Remember what I always say. I can overlook tons of incorrect verbiage, spellings, and historical inaccuracies if I have been captured by the story. Why wasn’t anything capturing my imagination in this book? To be perfectly honest, I found The Infamous Duchess dull. That is what happens when a Beta hero is allowed to be a super-duper Beta and the infamous heroine really isn’t infamous.

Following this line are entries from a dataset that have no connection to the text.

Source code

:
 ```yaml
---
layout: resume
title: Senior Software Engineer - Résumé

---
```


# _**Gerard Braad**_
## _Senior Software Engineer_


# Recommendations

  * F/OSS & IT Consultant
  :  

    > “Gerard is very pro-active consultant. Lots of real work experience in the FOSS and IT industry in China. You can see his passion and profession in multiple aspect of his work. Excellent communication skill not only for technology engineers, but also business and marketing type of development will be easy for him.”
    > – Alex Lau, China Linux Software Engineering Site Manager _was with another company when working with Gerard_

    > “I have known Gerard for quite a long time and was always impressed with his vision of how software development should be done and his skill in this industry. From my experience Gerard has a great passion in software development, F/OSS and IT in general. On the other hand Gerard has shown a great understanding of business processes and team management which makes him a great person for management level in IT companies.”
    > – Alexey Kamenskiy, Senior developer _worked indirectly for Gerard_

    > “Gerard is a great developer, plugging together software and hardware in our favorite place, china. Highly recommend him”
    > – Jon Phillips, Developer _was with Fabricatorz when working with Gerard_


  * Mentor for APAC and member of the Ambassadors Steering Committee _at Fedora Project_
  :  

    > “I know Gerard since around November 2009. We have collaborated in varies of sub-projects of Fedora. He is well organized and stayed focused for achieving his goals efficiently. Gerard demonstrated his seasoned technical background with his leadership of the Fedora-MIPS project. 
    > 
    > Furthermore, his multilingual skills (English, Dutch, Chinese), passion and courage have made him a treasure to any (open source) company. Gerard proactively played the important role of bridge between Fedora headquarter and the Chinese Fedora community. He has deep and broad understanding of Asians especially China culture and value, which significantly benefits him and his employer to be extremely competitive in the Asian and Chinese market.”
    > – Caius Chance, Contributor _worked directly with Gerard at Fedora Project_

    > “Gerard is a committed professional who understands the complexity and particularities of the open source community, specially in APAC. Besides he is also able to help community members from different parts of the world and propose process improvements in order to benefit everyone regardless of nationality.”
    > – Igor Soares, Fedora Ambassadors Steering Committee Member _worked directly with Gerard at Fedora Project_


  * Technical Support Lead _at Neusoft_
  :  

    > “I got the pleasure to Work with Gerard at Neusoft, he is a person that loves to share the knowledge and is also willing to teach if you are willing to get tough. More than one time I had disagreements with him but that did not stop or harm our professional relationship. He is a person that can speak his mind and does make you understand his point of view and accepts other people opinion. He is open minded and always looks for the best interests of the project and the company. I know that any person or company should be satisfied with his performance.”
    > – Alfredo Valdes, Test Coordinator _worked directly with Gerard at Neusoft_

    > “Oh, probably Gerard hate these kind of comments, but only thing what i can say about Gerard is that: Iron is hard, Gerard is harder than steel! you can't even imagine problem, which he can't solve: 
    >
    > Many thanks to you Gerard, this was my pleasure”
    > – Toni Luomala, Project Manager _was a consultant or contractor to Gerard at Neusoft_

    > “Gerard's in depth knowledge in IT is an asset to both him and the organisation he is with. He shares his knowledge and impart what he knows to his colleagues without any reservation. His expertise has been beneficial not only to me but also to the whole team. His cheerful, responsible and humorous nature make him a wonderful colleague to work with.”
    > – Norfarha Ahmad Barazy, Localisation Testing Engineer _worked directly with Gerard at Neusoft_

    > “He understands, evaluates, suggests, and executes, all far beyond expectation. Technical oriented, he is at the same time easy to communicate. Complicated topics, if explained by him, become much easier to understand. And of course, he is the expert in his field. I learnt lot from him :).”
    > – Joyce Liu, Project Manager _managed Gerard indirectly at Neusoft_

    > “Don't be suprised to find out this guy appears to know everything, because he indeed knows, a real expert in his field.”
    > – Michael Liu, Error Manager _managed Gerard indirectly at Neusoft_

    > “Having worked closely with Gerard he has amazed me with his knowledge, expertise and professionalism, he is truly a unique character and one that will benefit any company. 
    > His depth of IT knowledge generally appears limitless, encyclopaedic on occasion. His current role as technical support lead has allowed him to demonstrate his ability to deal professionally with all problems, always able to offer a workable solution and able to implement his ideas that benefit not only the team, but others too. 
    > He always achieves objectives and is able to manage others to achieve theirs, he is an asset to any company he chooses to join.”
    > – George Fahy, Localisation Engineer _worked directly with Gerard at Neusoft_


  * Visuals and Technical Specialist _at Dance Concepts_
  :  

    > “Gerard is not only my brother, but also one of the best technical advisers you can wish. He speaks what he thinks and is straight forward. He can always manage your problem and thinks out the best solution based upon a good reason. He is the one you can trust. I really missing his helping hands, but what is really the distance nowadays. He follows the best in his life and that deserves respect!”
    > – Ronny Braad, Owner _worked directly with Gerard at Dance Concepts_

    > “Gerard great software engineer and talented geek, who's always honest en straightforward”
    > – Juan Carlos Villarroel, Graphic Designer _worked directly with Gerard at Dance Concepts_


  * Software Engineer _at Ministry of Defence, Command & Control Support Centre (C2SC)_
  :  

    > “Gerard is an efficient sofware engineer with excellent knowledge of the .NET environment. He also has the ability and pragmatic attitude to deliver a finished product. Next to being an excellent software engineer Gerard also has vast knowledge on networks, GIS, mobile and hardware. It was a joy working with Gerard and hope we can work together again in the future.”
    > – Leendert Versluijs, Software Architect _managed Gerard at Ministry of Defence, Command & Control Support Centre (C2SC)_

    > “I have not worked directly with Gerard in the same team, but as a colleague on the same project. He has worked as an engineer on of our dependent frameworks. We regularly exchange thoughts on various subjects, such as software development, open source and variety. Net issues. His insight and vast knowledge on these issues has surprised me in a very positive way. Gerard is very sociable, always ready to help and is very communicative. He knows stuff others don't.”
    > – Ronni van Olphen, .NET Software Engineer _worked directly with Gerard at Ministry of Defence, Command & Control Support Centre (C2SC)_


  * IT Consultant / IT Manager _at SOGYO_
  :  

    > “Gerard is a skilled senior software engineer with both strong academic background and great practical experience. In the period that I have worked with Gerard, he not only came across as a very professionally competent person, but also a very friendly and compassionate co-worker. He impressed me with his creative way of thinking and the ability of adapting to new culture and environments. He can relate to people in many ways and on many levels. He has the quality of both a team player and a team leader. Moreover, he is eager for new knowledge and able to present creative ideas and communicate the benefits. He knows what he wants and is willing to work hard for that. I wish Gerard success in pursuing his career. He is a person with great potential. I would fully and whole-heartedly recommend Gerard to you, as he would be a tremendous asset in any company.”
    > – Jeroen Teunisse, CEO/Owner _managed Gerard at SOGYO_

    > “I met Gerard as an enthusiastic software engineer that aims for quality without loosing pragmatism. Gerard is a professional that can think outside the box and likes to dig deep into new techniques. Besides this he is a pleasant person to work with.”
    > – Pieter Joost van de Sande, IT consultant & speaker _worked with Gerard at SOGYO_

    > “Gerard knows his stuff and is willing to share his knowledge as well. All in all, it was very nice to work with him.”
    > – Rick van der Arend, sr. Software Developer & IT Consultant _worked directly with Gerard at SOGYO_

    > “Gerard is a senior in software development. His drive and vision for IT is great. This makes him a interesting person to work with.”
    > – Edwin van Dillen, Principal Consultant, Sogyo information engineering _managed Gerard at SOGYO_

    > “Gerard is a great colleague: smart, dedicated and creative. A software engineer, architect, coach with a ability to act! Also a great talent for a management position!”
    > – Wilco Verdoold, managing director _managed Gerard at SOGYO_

Just because our heroine was married to an older man who died, leaving her some money, doesn’t mean she’s a disgraced person. She has countered the title of “infamous” by doing good. She’s also established a hospital – a good hospital. She’s a little concerned when the story opens, because her evil son-in-law is threatening to close her down. Spoilers. We are told he is evil because not only is he making her life miserable, but there also seems to be the matter of disappearing women around him. That includes his wife. Now, I love my villains as much as the next guy, but this one didn’t make the hairs on the back of my neck stand up. I could find no threatening atmosphere to dig into. For me, that was the problem with the rest of the characters in this story. None of the people in this book had any flavor. Most of the time in The Infamous Duchess was used up with a lot of outside padding and standard Romanceland similarities.

From the typical should-I-give-up-my-independence-and-marry-this-wonderful-guy heroine, to the rake-not-rake beta hero, this story was filled with plot-lines/themes/devices which didn’t go anywhere, and prevented the much-needed character development. By the time I found myself at the end of this book, I had lost interest in the love story. It was easy for me to file this story into the dark midst of my mind. And, just so you know, I don’t like to forget stories created in a genre I care so much about. Sorry to say, I cannot recommend this book.